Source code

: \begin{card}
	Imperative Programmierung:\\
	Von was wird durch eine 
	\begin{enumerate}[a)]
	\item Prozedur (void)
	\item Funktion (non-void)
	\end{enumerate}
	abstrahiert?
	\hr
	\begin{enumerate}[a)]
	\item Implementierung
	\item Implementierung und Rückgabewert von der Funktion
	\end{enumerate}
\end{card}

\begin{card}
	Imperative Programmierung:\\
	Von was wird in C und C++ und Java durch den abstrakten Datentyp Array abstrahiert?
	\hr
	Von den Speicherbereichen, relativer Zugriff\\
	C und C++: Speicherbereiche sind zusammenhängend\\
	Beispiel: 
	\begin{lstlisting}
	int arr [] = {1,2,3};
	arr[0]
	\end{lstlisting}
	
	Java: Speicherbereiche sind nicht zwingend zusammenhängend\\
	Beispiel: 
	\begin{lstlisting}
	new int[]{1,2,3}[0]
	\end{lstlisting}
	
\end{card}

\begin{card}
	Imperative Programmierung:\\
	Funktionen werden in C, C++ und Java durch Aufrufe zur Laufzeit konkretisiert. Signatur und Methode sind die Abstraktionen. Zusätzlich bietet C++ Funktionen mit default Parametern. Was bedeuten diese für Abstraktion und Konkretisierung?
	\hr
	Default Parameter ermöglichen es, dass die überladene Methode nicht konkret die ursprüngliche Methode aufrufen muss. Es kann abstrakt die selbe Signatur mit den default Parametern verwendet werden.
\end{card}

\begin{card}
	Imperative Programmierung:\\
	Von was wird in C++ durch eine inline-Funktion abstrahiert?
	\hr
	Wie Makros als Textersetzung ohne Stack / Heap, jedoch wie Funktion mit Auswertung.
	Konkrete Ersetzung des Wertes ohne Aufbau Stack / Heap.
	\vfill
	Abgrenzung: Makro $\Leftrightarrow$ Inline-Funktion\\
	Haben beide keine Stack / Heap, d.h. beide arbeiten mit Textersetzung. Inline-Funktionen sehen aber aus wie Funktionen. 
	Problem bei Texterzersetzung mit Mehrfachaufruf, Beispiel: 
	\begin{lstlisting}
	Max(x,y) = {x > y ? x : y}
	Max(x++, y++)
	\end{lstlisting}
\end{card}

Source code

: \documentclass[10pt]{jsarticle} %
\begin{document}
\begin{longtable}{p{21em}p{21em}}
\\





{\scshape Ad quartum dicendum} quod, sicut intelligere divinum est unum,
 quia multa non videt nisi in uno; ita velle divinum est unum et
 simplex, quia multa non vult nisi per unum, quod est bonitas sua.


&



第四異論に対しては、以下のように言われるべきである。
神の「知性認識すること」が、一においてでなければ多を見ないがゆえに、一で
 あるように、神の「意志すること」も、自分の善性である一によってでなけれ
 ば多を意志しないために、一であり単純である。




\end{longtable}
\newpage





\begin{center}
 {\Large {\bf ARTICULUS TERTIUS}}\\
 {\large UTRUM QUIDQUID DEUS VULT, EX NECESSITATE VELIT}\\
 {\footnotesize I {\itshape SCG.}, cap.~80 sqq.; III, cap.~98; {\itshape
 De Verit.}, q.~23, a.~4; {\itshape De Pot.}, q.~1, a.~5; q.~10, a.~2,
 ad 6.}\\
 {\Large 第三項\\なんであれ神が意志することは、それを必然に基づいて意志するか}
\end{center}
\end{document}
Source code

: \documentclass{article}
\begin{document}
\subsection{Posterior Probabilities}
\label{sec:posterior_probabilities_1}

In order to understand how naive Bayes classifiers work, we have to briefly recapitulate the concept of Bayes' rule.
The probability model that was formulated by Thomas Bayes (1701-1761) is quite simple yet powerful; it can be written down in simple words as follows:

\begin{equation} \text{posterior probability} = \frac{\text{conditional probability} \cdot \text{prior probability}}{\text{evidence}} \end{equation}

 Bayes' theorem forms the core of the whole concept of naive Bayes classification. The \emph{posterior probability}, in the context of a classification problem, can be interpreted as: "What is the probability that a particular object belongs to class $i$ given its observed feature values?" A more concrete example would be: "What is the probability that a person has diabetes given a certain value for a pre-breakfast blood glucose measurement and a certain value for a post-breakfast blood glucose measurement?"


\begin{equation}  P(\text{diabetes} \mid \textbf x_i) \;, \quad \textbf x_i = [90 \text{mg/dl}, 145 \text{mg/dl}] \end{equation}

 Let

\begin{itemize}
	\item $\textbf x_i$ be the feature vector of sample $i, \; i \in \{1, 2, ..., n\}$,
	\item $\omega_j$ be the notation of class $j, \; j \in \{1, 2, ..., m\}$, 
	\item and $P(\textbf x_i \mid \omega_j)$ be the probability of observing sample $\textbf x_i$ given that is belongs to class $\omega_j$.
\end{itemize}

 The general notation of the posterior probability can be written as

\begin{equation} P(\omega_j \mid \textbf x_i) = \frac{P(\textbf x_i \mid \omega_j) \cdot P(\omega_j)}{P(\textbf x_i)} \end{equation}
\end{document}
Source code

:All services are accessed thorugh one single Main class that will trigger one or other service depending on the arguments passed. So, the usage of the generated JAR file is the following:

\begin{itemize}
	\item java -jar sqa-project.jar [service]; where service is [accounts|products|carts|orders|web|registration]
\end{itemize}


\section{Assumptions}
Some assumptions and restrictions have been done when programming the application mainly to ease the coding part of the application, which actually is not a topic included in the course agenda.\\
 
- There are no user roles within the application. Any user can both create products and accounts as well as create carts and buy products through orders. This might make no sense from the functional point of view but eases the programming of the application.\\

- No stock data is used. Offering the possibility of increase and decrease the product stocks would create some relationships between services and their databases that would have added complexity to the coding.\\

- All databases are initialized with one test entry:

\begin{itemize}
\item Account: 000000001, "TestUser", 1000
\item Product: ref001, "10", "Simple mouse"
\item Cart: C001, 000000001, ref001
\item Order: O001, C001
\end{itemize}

--

_Problem statement:_ For each line above that holds the string "ohne", provide a copy of that line.

_Answer box:_
	Wie Makros als Textersetzung ohne Stack / Heap, jedoch wie Funktion mit Auswertung.
	Konkrete Ersetzung des Wertes ohne Aufbau Stack / Heap.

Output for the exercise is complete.